Officials in eastern Ukraine say Russian shelling of Sievierodonetsk has been so intense that it has not been possible to assess casualties and damage, as Moscow closes in on the largest city still held by Ukraine in the Donbas.

“The situation has extremely escalated,” Serhiy Haidai, the governor of Luhansk region, said on Sunday. Witnesses said the city was being bombed “200 times an hour” as Russian forces try to cut off reinforcement lines and surround its remaining defenders.

Ukrainian authorities have described conditions in Sievierodonetsk as reminiscent of Mariupol, the southern port city that fell on 20 May after almost three months of relentless assault.

The intensified fighting came as Ukraine’s president, Volodymyr Zelenskiy, visited Ukrainian troops on the front lines in the north-eastern Kharkiv region, in his first official appearance outside the Kyiv area since the start of the war. “You risk your lives for us all and for our country,” Zelenskiy told soldiers there.

I have added that Russian shelling has destroyed all of the city’s critical infrastructure and more than two-thirds of its housing stock. Taking Sievierodonetsk was Russia’s “principal aim” right now, the president said.

The battle for Sievierodonetsk, which lies on the eastern bank of the Siverskyi Donets River, about 90 miles south of the Russian border, is in the spotlight as Russia grinds out slow but solid gains in the industrial Donbas, which comprises the Luhansk and Donetsk regions .

Having failed to take the capital Kyiv in the early phase of the war, Russia is seeking to consolidate its grip on the Donbas, large parts of which are already controlled by Moscow-backed separatists. It has concentrated huge firepower on a small area – in contrast to the earlier phase of the conflict, when its forces were often spread thinly – bludgeoning towns and cities with artillery and air strikes.

Regional officials reported that Russian forces were “storming” Sievierodonetsk and that fighting was taking place street by street, knocking out power and mobile phone services.

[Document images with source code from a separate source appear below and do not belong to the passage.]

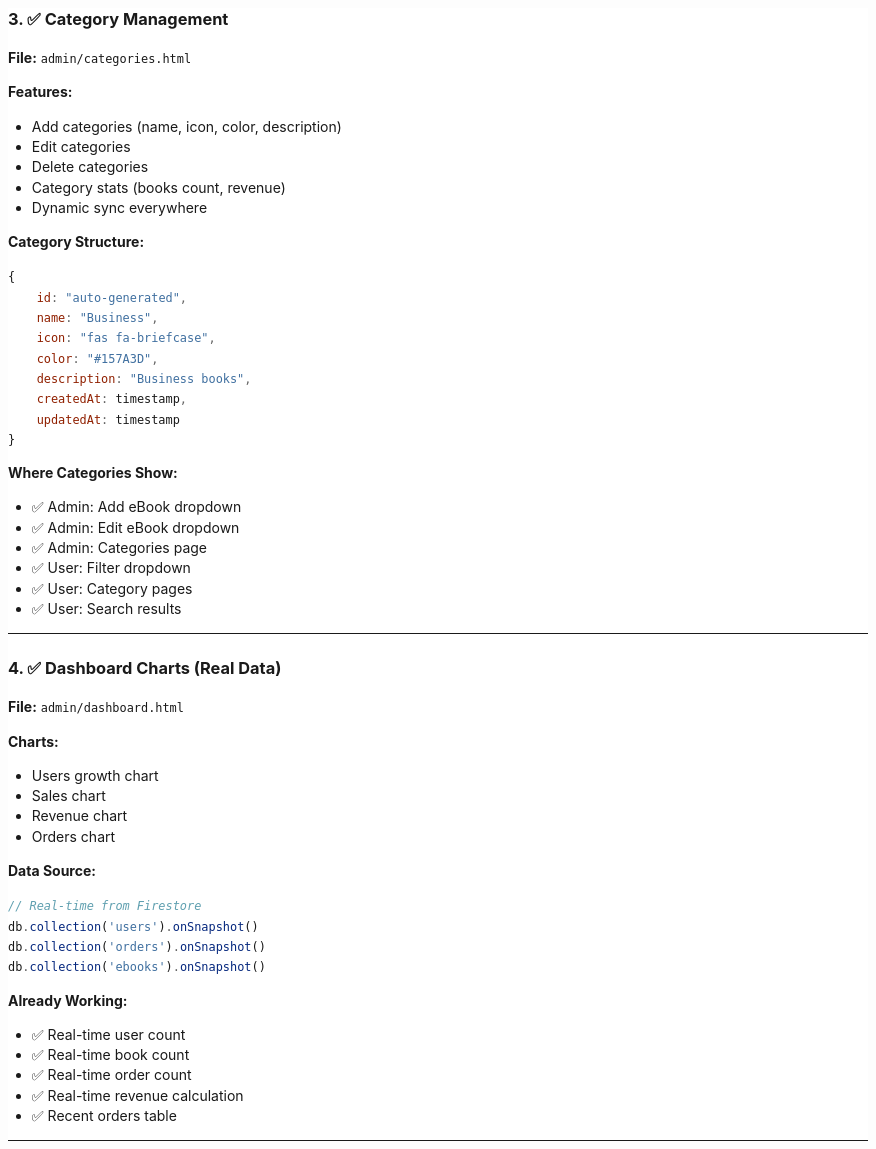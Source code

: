
### **3. ✅ Category Management**
**File:** `admin/categories.html`

**Features:**
- Add categories (name, icon, color, description)
- Edit categories
- Delete categories
- Category stats (books count, revenue)
- Dynamic sync everywhere

**Category Structure:**
```javascript
{
    id: "auto-generated",
    name: "Business",
    icon: "fas fa-briefcase",
    color: "#157A3D",
    description: "Business books",
    createdAt: timestamp,
    updatedAt: timestamp
}
```

**Where Categories Show:**
- ✅ Admin: Add eBook dropdown
- ✅ Admin: Edit eBook dropdown
- ✅ Admin: Categories page
- ✅ User: Filter dropdown
- ✅ User: Category pages
- ✅ User: Search results

---

### **4. ✅ Dashboard Charts (Real Data)**
**File:** `admin/dashboard.html`

**Charts:**
- Users growth chart
- Sales chart
- Revenue chart
- Orders chart

**Data Source:**
```javascript
// Real-time from Firestore
db.collection('users').onSnapshot()
db.collection('orders').onSnapshot()
db.collection('ebooks').onSnapshot()
```

**Already Working:**
- ✅ Real-time user count
- ✅ Real-time book count
- ✅ Real-time order count
- ✅ Real-time revenue calculation
- ✅ Recent orders table

---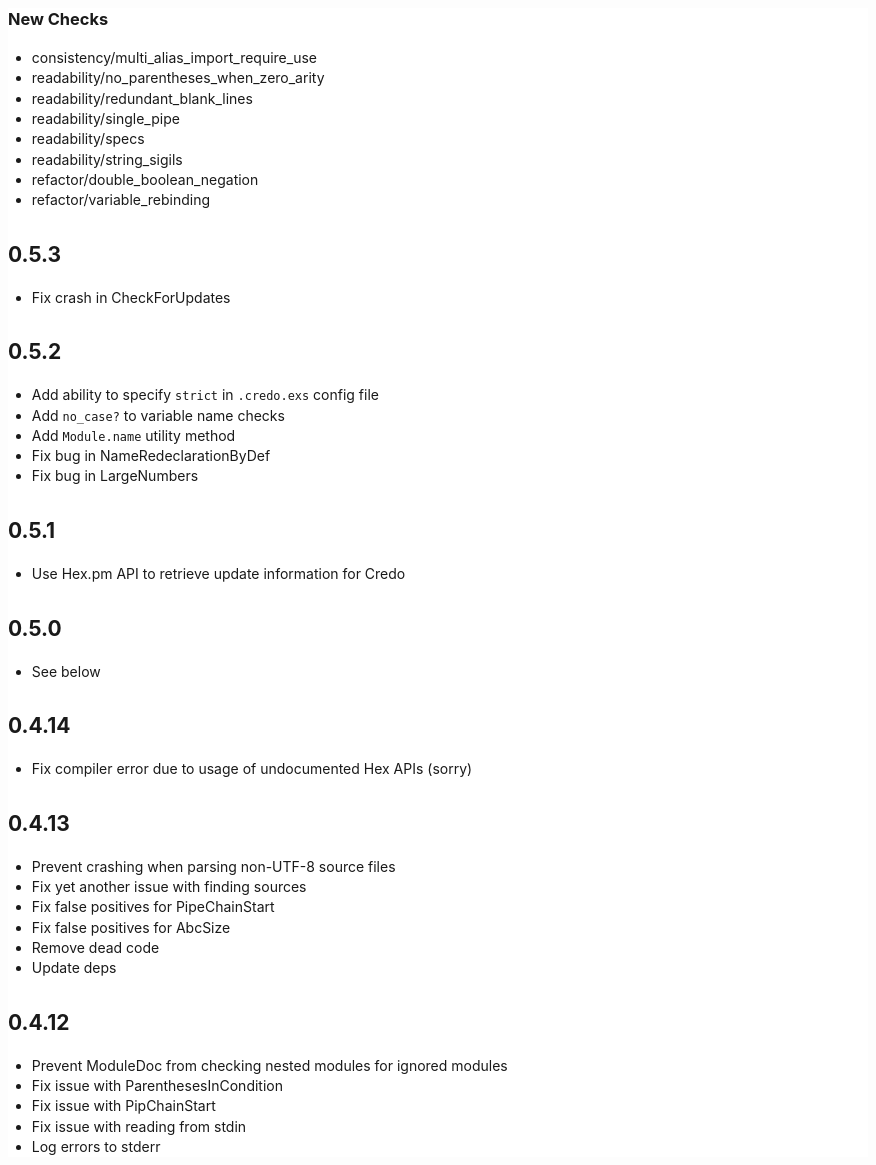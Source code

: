 ### New Checks

- consistency/multi_alias_import_require_use
- readability/no_parentheses_when_zero_arity
- readability/redundant_blank_lines
- readability/single_pipe
- readability/specs
- readability/string_sigils
- refactor/double_boolean_negation
- refactor/variable_rebinding

## 0.5.3

- Fix crash in CheckForUpdates

## 0.5.2

- Add ability to specify `strict` in `.credo.exs` config file
- Add `no_case?` to variable name checks
- Add `Module.name` utility method
- Fix bug in NameRedeclarationByDef
- Fix bug in LargeNumbers

## 0.5.1

- Use Hex.pm API to retrieve update information for Credo

## 0.5.0

- See below

## 0.4.14

- Fix compiler error due to usage of undocumented Hex APIs (sorry)

## 0.4.13

- Prevent crashing when parsing non-UTF-8 source files
- Fix yet another issue with finding sources
- Fix false positives for PipeChainStart
- Fix false positives for AbcSize
- Remove dead code
- Update deps

## 0.4.12

- Prevent ModuleDoc from checking nested modules for ignored modules
- Fix issue with ParenthesesInCondition
- Fix issue with PipChainStart
- Fix issue with reading from stdin
- Log errors to stderr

Sievierodonetsk’s mayor, Oleksandr Striuk, said those residents remaining in the city, which had a prewar population of about 100,000, risked exposure to shelling when they left their homes to access water. Striuk has estimated that 1,500 civilians have already died either from Russian attacks or from a lack of medicine and diseases that couldn’t be treated.

Russia has also stepped up its efforts to take the neighboring city of Lysychansk, where, according to Haidai, a Russian shell fell on a residential building over the weekend, killing a child.

Zelenskiy’s office posted a video on Telegram of him wearing a bulletproof vest and being shown destroyed buildings in Kharkiv and its surroundings, from where Russian forces have retreated in recent weeks.

Last Thursday, Russian artillery pounded the city of Kharkiv for the first time in two weeks, just as life in Ukraine’s second city was starting to return to normal after Moscow’s troops were pushed back from its outlying towns and villages. At least nine people have been killed and 17 injured in the attacks on the northern part of the city.

Zelenskiy voiced hopes that his allies would provide much needed weapons and said he expected “good news” in the coming days.

A few days ago, the US and its allies indicated that they would provide Ukraine with increasingly sophisticated weapons, including the multiple-launch rocket systems for which Kyiv has been appealing. Ukraine said it has started receiving Harpoon anti-ship missiles from Denmark and US self-propelled howitzers.

Presidential adviser Mykhailo Podolyak repeated a call for US-made long-range multiple-rocket launchers. US officials said such systems are actively being considered, with a decision possible in the coming days.

“It is hard to fight when you are attacked from 70km away and have nothing to fight back with,” Podolyak posted on Twitter. “We need effective weapons.”

In the meantime, Zelenskiy said in a television interview that he believed Russia would agree to talks if Ukraine could recapture all the territory it has lost since the invasion.

Zelenskiy ruled out the idea of ​​using force to win back all the land Ukraine has lost to Russia since 2014, which includes the southern peninsula of Crimea, annexed by Moscow that year.

“I do not believe that we can restore all of our territory by military means. If we decide to go that way, we will lose hundreds of thousands of people,” he said.